Athlone is a town in the centre of the country which has the River Shannon flowing through it and, interestingly, with a bridge that effectively splits the town between two counties – Westmeath and Roscommon – and two provinces, Leinster and Connaught.

athloneThe town is steeped in history, both ancient and modern. Athlone Castle has stood on the Connaught side of the bridge overlooking the River Shannon for more than 800 years. A steep walk up to the courtyard of the castle opens up into a world of Athlone’s long past, much of which can be experienced in the castle’s museum.
Across the road, to the other side of the bridge, is the Luan Gallery, which also overlooks the River Shannon.

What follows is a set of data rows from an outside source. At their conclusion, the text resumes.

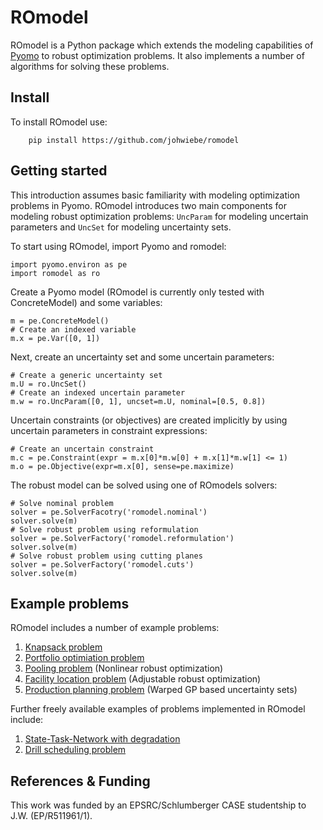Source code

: # ROmodel

ROmodel is a Python package which extends the modeling capabilities of
[Pyomo](https://github.com/Pyomo/pyomo) to robust optimization problems. It
also implements a number of algorithms for solving these problems.

## Install

To install ROmodel use:
        
        pip install https://github.com/johwiebe/romodel


## Getting started 

This introduction assumes basic familiarity with modeling optimization problems
in Pyomo. ROmodel introduces two main components for modeling robust optimization
problems: `UncParam` for modeling uncertain parameters and `UncSet` for
modeling uncertainty sets.

To start using ROmodel, import Pyomo and romodel:

    import pyomo.environ as pe
    import romodel as ro

Create a Pyomo model (ROmodel is currently only tested with ConcreteModel) and
some variables:

    m = pe.ConcreteModel()
    # Create an indexed variable
    m.x = pe.Var([0, 1])

Next, create an uncertainty set and some uncertain parameters:

    # Create a generic uncertainty set
    m.U = ro.UncSet()
    # Create an indexed uncertain parameter
    m.w = ro.UncParam([0, 1], uncset=m.U, nominal=[0.5, 0.8])

Uncertain constraints (or objectives) are created implicitly by using uncertain
parameters in constraint expressions:

    # Create an uncertain constraint 
    m.c = pe.Constraint(expr = m.x[0]*m.w[0] + m.x[1]*m.w[1] <= 1)
    m.o = pe.Objective(expr=m.x[0], sense=pe.maximize)

The robust model can be solved using one of ROmodels solvers:

    # Solve nominal problem
    solver = pe.SolverFacotry('romodel.nominal')
    solver.solve(m)
    # Solve robust problem using reformulation
    solver = pe.SolverFactory('romodel.reformulation')
    solver.solve(m)
    # Solve robust problem using cutting planes
    solver = pe.SolverFactory('romodel.cuts')
    solver.solve(m)

## Example problems
ROmodel includes a number of example problems:

1. [Knapsack problem]()
2. [Portfolio optimiation problem]()
3. [Pooling problem]() (Nonlinear robust optimization)
4. [Facility location problem]() (Adjustable robust optimization)
5. [Production planning problem]() (Warped GP based uncertainty sets)

Further freely available examples of problems implemented in ROmodel include:

1. [State-Task-Network with degradation](https://github.com/johwiebe/stn)
2. [Drill scheduling problem](https://github.com/johwiebe/drilling)



## References & Funding
This work was funded by an EPSRC/Schlumberger CASE studentship to J.W.
(EP/R511961/1).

The gallery, which opened in 2012, features selections of modern and past art.

Lough Ree, which is located just north of Athlone town, is bordered by three counties – Longford, Westmeath and Roscommon. Co. Longford is close to Athlone town, maybe about seven miles from the town centre. To get to Longford from Athlone you drive through the villages of Ballykeeran and then Glasson, which is five miles from Athlone town. The Westmeath/Longford border is about three miles from Glasson, beyond the village of Tubberclair.

Between the villages of Ballykeeran and Glasson, on the left-hand side of the road, there is a scenic viewing point, which is elevated above the water. Glasson village, five miles from Athlone is known as ‘The Village of the Roses’.

Lough Ree is the largest lake on the River Shannon, and hosts fifty-two islands, many of which housed residents up to a couple of decades ago. Lough Ree is 29 km in length and the lake also hosts some of the most beautiful flora and fauna in the country.

A notable lakeside woodland off Lough Ree is Portlick Woods, near Glasson, Co. Westmeath. It has beautiful walkways through its forest, and the walk eventually brings you to the waters of Lough Ree.